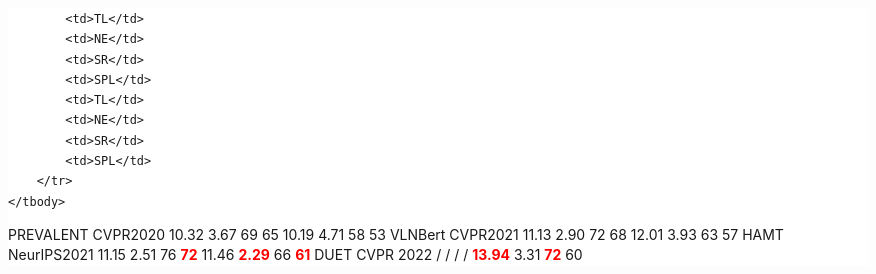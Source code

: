             <td>TL</td>
            <td>NE</td>
            <td>SR</td>
            <td>SPL</td>
            <td>TL</td>
            <td>NE</td>
            <td>SR</td>
            <td>SPL</td>
        </tr>
    </tbody>
   <tbody>
<tr>    
        <td>PREVALENT </td>
        <td>CVPR2020</td>
        <td>10.32</td>
        <td>3.67</td>
        <td>69</td>
        <td>65</td>
        <td>10.19</td>
        <td>4.71</td>
        <td>58</td>
        <td>53</td>
    </tr>
</tbody>
<tbody>
<tr>
        <td>VLNBert</td>
        <td>CVPR2021</td>
        <td>11.13 </td>
        <td>2.90 </td>
        <td>72</td>
        <td>68</td>
        <td>12.01</td>
        <td>3.93</td>
        <td>63</td>
        <td>57</td>
    </tr>
</tbody>
<tbody>
<tr>
        <td>HAMT</td>
        <td>NeurIPS2021</td>
        <td>11.15</td>
        <td>2.51</td>
        <td> 76 </td>
        <td> <font color="#FF0000"><b>72</b></font> </td>
        <td> 11.46</td>
        <td> <font color="#FF0000"><b>2.29</b></font> </td>
        <td>66</td>
        <td><font color="#FF0000"><b>61</b></font></td>
    </tr>
</tbody>
<tbody>
<tr>
        <td>DUET</td>
        <td>CVPR 2022 </td>
        <td>/</td>
        <td>/</td>
        <td>/</td>
        <td>/</td>
        <td><font color="#FF0000"><b> 13.94</b></font>  </td>
        <td> 3.31</td>
        <td><font color="#FF0000"><b>72</b></font></td>
        <td>60</td>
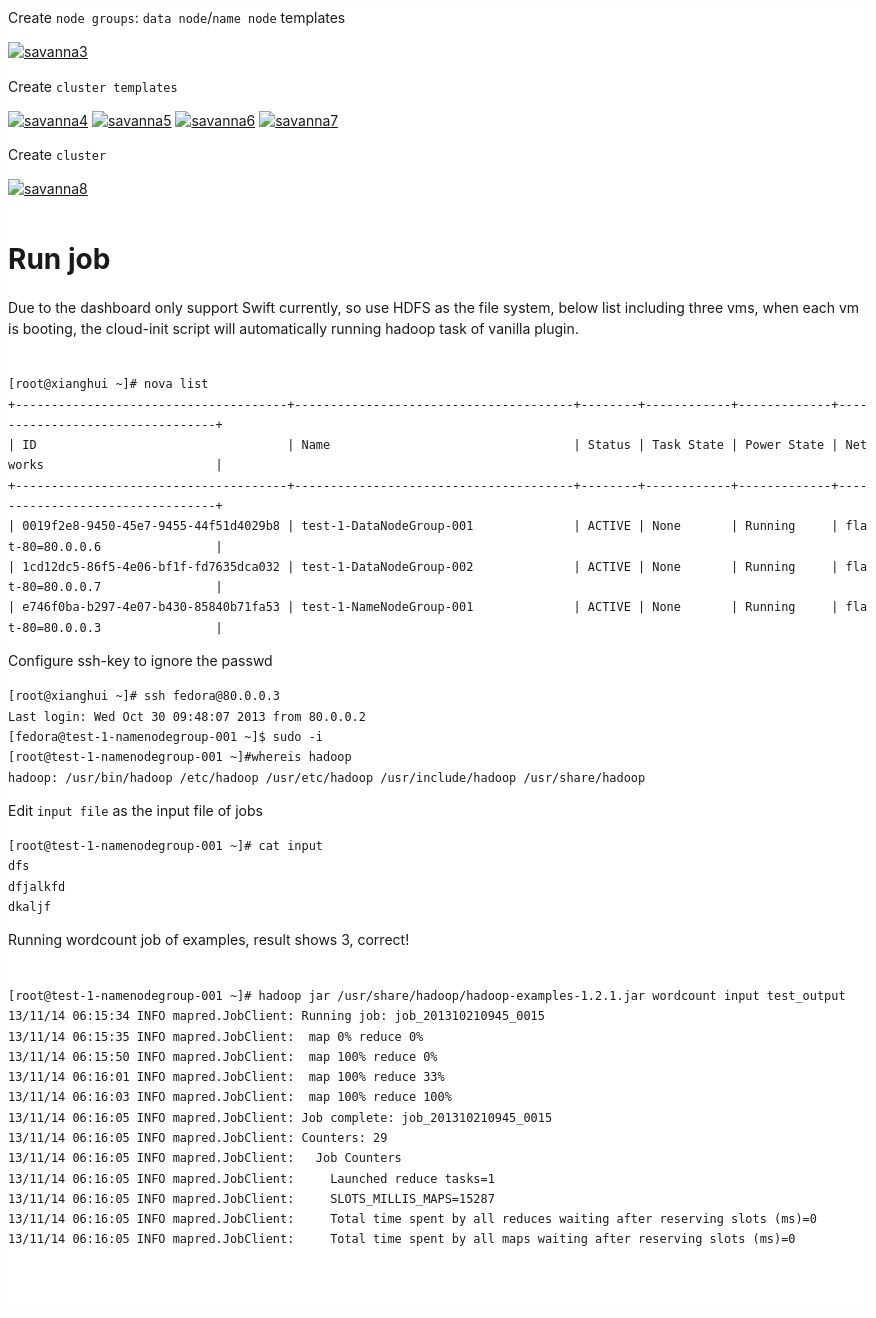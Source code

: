 Create `node groups`: `data node`/`name node` templates

[![savanna3](/images/tech/savanna3.jpg)](/images/tech/savanna3.jpg)

Create `cluster templates`

[![savanna4](/images/tech/savanna4.jpg)](/images/tech/savanna4.jpg)
[![savanna5](/images/tech/savanna5.jpg)](/images/tech/savanna5.jpg)
[![savanna6](/images/tech/savanna6.jpg)](/images/tech/savanna6.jpg)
[![savanna7](/images/tech/savanna7.jpg)](/images/tech/savanna7.jpg)

Create `cluster`

[![savanna8](/images/tech/savanna8.jpg)](/images/tech/savanna8.jpg)

[1]:  http://openstack.redhat.com/QuickStartLatest
[2]:  https://savanna.readthedocs.org/en/latest/horizon/installation.guide.html
[3]:  http://tarballs.openstack.org/savanna/

# Run job
Due to the dashboard only support Swift currently, so use HDFS as the file system, below list including three vms, when each vm is booting, the cloud-init script will automatically running hadoop task of vanilla plugin.
<pre><code>
[root@xianghui ~]# nova list
+--------------------------------------+---------------------------------------+--------+------------+-------------+---------------------------------+
| ID                                   | Name                                  | Status | Task State | Power State | Networks                        |
+--------------------------------------+---------------------------------------+--------+------------+-------------+---------------------------------+
| 0019f2e8-9450-45e7-9455-44f51d4029b8 | test-1-DataNodeGroup-001              | ACTIVE | None       | Running     | flat-80=80.0.0.6                |
| 1cd12dc5-86f5-4e06-bf1f-fd7635dca032 | test-1-DataNodeGroup-002              | ACTIVE | None       | Running     | flat-80=80.0.0.7                |
| e746f0ba-b297-4e07-b430-85840b71fa53 | test-1-NameNodeGroup-001              | ACTIVE | None       | Running     | flat-80=80.0.0.3                |
</code></pre>
Configure ssh-key to ignore the passwd

    [root@xianghui ~]# ssh fedora@80.0.0.3
    Last login: Wed Oct 30 09:48:07 2013 from 80.0.0.2
    [fedora@test-1-namenodegroup-001 ~]$ sudo -i
    [root@test-1-namenodegroup-001 ~]#whereis hadoop
    hadoop: /usr/bin/hadoop /etc/hadoop /usr/etc/hadoop /usr/include/hadoop /usr/share/hadoop

Edit `input file` as the input file of jobs
    
    [root@test-1-namenodegroup-001 ~]# cat input
    dfs
    dfjalkfd
    dkaljf

Running wordcount job of examples, result shows 3, correct!
<pre><code>
[root@test-1-namenodegroup-001 ~]# hadoop jar /usr/share/hadoop/hadoop-examples-1.2.1.jar wordcount input test_output
13/11/14 06:15:34 INFO mapred.JobClient: Running job: job_201310210945_0015
13/11/14 06:15:35 INFO mapred.JobClient:  map 0% reduce 0%
13/11/14 06:15:50 INFO mapred.JobClient:  map 100% reduce 0%
13/11/14 06:16:01 INFO mapred.JobClient:  map 100% reduce 33%
13/11/14 06:16:03 INFO mapred.JobClient:  map 100% reduce 100%
13/11/14 06:16:05 INFO mapred.JobClient: Job complete: job_201310210945_0015
13/11/14 06:16:05 INFO mapred.JobClient: Counters: 29
13/11/14 06:16:05 INFO mapred.JobClient:   Job Counters
13/11/14 06:16:05 INFO mapred.JobClient:     Launched reduce tasks=1
13/11/14 06:16:05 INFO mapred.JobClient:     SLOTS_MILLIS_MAPS=15287
13/11/14 06:16:05 INFO mapred.JobClient:     Total time spent by all reduces waiting after reserving slots (ms)=0
13/11/14 06:16:05 INFO mapred.JobClient:     Total time spent by all maps waiting after reserving slots (ms)=0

══════════════════════════════

**YOUR TASK**
With the images removed, write out all of the material above exactly.

**RESPONSE TO THIS EXERCISE**
Source code

:             <td>TL</td>
            <td>NE</td>
            <td>SR</td>
            <td>SPL</td>
            <td>TL</td>
            <td>NE</td>
            <td>SR</td>
            <td>SPL</td>
        </tr>
    </tbody>
   <tbody>
<tr>    
        <td>PREVALENT </td>
        <td>CVPR2020</td>
        <td>10.32</td>
        <td>3.67</td>
        <td>69</td>
        <td>65</td>
        <td>10.19</td>
        <td>4.71</td>
        <td>58</td>
        <td>53</td>
    </tr>
</tbody>
<tbody>
<tr>
        <td>VLNBert</td>
        <td>CVPR2021</td>
        <td>11.13 </td>
        <td>2.90 </td>
        <td>72</td>
        <td>68</td>
        <td>12.01</td>
        <td>3.93</td>
        <td>63</td>
        <td>57</td>
    </tr>
</tbody>
<tbody>
<tr>
        <td>HAMT</td>
        <td>NeurIPS2021</td>
        <td>11.15</td>
        <td>2.51</td>
        <td> 76 </td>
        <td> <font color="#FF0000"><b>72</b></font> </td>
        <td> 11.46</td>
        <td> <font color="#FF0000"><b>2.29</b></font> </td>
        <td>66</td>
        <td><font color="#FF0000"><b>61</b></font></td>
    </tr>
</tbody>
<tbody>
<tr>
        <td>DUET</td>
        <td>CVPR 2022 </td>
        <td>/</td>
        <td>/</td>
        <td>/</td>
        <td>/</td>
        <td><font color="#FF0000"><b> 13.94</b></font>  </td>
        <td> 3.31</td>
        <td><font color="#FF0000"><b>72</b></font></td>
        <td>60</td>
Source code

: Create `node groups`: `data node`/`name node` templates

[![savanna3](/images/tech/savanna3.jpg)](/images/tech/savanna3.jpg)

Create `cluster templates`

[![savanna4](/images/tech/savanna4.jpg)](/images/tech/savanna4.jpg)
[![savanna5](/images/tech/savanna5.jpg)](/images/tech/savanna5.jpg)
[![savanna6](/images/tech/savanna6.jpg)](/images/tech/savanna6.jpg)
[![savanna7](/images/tech/savanna7.jpg)](/images/tech/savanna7.jpg)

Create `cluster`

[![savanna8](/images/tech/savanna8.jpg)](/images/tech/savanna8.jpg)

[1]:  http://openstack.redhat.com/QuickStartLatest
[2]:  https://savanna.readthedocs.org/en/latest/horizon/installation.guide.html
[3]:  http://tarballs.openstack.org/savanna/

# Run job
Due to the dashboard only support Swift currently, so use HDFS as the file system, below list including three vms, when each vm is booting, the cloud-init script will automatically running hadoop task of vanilla plugin.
<pre><code>
[root@xianghui ~]# nova list
+--------------------------------------+---------------------------------------+--------+------------+-------------+---------------------------------+
| ID                                   | Name                                  | Status | Task State | Power State | Networks                        |
+--------------------------------------+---------------------------------------+--------+------------+-------------+---------------------------------+
| 0019f2e8-9450-45e7-9455-44f51d4029b8 | test-1-DataNodeGroup-001              | ACTIVE | None       | Running     | flat-80=80.0.0.6                |
| 1cd12dc5-86f5-4e06-bf1f-fd7635dca032 | test-1-DataNodeGroup-002              | ACTIVE | None       | Running     | flat-80=80.0.0.7                |
| e746f0ba-b297-4e07-b430-85840b71fa53 | test-1-NameNodeGroup-001              | ACTIVE | None       | Running     | flat-80=80.0.0.3                |
</code></pre>
Configure ssh-key to ignore the passwd

    [root@xianghui ~]# ssh fedora@80.0.0.3
    Last login: Wed Oct 30 09:48:07 2013 from 80.0.0.2
    [fedora@test-1-namenodegroup-001 ~]$ sudo -i
    [root@test-1-namenodegroup-001 ~]#whereis hadoop
    hadoop: /usr/bin/hadoop /etc/hadoop /usr/etc/hadoop /usr/include/hadoop /usr/share/hadoop

Edit `input file` as the input file of jobs
    
    [root@test-1-namenodegroup-001 ~]# cat input
    dfs
    dfjalkfd
    dkaljf

Running wordcount job of examples, result shows 3, correct!
<pre><code>
[root@test-1-namenodegroup-001 ~]# hadoop jar /usr/share/hadoop/hadoop-examples-1.2.1.jar wordcount input test_output
13/11/14 06:15:34 INFO mapred.JobClient: Running job: job_201310210945_0015
13/11/14 06:15:35 INFO mapred.JobClient:  map 0% reduce 0%
13/11/14 06:15:50 INFO mapred.JobClient:  map 100% reduce 0%
13/11/14 06:16:01 INFO mapred.JobClient:  map 100% reduce 33%
13/11/14 06:16:03 INFO mapred.JobClient:  map 100% reduce 100%
13/11/14 06:16:05 INFO mapred.JobClient: Job complete: job_201310210945_0015
13/11/14 06:16:05 INFO mapred.JobClient: Counters: 29
13/11/14 06:16:05 INFO mapred.JobClient:   Job Counters
13/11/14 06:16:05 INFO mapred.JobClient:     Launched reduce tasks=1
13/11/14 06:16:05 INFO mapred.JobClient:     SLOTS_MILLIS_MAPS=15287
13/11/14 06:16:05 INFO mapred.JobClient:     Total time spent by all reduces waiting after reserving slots (ms)=0
13/11/14 06:16:05 INFO mapred.JobClient:     Total time spent by all maps waiting after reserving slots (ms)=0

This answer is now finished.